**Problem description**
Lines in the records below that contain the word "windows" must each be copied.

(Collection entries)
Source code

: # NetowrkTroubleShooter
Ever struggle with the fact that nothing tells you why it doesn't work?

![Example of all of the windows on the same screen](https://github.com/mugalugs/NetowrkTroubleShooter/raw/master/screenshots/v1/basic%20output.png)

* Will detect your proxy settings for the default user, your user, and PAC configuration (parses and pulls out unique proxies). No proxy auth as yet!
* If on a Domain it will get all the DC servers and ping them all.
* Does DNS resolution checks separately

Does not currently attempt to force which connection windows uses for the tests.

**Your response**
![Example of all of the windows on the same screen](https://github.com/mugalugs/NetowrkTroubleShooter/raw/master/screenshots/v1/basic%20output.png)
Does not currently attempt to force which connection windows uses for the tests.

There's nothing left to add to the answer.